■ **Exercise inputs**:
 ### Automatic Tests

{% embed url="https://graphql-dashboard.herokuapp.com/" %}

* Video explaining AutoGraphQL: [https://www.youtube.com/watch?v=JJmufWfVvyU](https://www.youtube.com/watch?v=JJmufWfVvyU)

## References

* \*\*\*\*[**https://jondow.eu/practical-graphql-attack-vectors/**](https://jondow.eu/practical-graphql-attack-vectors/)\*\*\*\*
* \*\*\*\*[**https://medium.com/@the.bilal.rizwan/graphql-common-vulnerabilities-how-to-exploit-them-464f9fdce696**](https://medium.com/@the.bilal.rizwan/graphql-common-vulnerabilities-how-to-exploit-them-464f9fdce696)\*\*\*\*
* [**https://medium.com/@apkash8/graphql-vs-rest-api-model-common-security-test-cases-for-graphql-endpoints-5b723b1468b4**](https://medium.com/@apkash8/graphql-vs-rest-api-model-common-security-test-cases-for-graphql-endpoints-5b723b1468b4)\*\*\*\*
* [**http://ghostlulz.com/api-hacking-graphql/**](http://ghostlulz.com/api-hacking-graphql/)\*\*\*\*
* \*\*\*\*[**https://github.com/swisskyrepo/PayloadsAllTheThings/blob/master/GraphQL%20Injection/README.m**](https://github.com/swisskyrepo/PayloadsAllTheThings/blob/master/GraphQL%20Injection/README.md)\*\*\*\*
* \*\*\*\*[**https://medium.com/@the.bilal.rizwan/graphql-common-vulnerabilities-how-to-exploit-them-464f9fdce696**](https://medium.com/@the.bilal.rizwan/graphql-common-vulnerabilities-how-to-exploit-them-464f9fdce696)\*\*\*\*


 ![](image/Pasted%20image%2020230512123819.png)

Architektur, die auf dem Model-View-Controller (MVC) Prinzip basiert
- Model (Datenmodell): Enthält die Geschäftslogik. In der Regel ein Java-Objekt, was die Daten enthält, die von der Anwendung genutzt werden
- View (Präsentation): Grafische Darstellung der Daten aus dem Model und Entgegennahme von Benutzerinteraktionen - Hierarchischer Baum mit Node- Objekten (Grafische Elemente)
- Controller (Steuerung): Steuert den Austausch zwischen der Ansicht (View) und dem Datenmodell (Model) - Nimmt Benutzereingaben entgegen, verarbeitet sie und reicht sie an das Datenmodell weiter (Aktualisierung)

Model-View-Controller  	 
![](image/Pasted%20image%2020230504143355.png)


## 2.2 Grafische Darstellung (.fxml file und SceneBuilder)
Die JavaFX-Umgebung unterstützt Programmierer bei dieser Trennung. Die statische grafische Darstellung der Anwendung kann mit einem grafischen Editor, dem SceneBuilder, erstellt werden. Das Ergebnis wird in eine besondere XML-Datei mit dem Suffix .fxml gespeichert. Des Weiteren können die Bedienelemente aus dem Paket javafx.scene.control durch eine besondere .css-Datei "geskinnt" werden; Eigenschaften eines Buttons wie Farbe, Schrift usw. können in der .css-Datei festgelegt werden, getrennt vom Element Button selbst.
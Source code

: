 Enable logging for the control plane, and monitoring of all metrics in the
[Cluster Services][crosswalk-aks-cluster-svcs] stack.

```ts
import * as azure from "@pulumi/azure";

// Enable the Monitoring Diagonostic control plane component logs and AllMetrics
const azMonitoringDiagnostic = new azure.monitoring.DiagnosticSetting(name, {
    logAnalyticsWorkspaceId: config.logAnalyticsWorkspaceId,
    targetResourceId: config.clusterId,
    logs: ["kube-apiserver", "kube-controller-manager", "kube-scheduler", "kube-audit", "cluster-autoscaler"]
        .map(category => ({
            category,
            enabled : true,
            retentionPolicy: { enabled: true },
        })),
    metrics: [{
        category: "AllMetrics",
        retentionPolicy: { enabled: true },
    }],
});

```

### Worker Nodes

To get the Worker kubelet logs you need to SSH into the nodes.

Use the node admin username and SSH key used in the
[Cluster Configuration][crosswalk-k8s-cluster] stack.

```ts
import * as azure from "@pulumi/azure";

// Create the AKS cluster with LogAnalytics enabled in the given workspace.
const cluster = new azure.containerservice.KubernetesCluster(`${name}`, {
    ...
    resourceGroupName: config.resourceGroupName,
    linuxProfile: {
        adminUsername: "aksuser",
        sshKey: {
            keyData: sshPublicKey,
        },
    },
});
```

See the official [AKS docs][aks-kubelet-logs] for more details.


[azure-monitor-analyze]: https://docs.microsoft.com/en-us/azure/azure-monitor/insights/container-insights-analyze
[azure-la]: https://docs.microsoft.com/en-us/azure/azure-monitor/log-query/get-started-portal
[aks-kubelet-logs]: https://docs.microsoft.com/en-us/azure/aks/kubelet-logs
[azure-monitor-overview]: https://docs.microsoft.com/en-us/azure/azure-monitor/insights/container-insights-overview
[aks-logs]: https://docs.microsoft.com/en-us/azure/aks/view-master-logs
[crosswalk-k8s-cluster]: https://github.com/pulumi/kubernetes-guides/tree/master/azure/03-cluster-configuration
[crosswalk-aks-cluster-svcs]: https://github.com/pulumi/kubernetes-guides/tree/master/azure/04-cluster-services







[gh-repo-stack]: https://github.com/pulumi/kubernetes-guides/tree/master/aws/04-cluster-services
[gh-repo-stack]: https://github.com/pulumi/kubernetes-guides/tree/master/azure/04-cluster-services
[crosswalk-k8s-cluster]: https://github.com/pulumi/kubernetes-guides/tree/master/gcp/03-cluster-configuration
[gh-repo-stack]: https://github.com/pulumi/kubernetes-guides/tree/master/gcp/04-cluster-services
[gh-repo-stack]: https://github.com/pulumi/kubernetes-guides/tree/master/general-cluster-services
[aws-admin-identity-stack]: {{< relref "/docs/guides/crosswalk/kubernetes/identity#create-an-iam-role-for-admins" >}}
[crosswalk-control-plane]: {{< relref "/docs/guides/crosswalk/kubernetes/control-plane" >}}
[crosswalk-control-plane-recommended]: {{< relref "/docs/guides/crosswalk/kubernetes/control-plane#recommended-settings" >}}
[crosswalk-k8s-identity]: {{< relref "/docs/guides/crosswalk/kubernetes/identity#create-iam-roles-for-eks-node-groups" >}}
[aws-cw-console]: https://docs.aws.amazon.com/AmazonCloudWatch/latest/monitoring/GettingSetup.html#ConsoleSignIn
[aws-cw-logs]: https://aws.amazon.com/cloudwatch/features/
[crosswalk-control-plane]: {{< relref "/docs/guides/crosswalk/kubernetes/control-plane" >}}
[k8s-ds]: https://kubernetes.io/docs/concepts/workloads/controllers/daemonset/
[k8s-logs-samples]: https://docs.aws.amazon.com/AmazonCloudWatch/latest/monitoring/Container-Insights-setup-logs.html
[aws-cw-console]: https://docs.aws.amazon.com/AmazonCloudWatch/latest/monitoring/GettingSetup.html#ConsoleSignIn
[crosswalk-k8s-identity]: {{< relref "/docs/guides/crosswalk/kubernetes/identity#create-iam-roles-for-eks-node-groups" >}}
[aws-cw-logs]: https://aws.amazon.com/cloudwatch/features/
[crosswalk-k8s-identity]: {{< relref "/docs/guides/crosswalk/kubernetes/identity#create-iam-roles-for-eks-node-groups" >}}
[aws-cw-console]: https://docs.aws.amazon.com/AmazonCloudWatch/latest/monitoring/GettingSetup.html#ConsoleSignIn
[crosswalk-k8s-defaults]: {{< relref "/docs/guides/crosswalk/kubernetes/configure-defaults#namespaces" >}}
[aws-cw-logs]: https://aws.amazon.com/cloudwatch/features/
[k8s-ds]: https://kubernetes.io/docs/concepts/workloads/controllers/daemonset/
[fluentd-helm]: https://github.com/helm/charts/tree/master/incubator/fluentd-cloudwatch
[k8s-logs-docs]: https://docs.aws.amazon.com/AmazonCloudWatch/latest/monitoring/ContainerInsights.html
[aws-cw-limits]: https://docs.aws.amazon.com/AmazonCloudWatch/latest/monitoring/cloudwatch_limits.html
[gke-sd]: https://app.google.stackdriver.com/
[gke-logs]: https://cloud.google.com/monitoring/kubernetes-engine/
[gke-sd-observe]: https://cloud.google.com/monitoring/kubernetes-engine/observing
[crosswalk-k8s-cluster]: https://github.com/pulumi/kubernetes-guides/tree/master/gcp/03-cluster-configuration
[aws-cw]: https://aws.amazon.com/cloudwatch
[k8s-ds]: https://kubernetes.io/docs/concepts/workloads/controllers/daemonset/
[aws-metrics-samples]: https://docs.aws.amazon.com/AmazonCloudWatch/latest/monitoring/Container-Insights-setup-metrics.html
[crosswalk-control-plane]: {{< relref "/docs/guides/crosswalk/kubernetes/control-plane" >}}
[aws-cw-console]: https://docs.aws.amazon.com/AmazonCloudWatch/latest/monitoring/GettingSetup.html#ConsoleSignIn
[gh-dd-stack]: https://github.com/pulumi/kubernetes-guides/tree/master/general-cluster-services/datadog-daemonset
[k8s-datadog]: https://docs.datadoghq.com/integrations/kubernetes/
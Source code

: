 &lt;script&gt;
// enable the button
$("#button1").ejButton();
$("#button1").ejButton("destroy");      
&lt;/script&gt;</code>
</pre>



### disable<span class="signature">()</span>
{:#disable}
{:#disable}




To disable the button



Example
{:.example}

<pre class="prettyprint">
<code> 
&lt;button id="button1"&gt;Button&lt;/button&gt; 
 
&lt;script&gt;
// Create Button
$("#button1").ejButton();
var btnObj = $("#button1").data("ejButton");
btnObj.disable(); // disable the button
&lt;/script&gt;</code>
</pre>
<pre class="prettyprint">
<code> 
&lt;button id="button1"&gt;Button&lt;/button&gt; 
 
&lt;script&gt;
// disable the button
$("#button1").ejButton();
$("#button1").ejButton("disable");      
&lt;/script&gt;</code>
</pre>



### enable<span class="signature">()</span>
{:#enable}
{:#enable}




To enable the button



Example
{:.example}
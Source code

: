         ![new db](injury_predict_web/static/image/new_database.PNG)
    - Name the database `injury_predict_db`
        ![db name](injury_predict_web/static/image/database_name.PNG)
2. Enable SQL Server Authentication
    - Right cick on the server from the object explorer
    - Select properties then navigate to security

■ **Task statement**:
Where a line in the entries holds "retentionPolicy", copy that line.

■ **Exercise answer**:
            retentionPolicy: { enabled: true },
        retentionPolicy: { enabled: true },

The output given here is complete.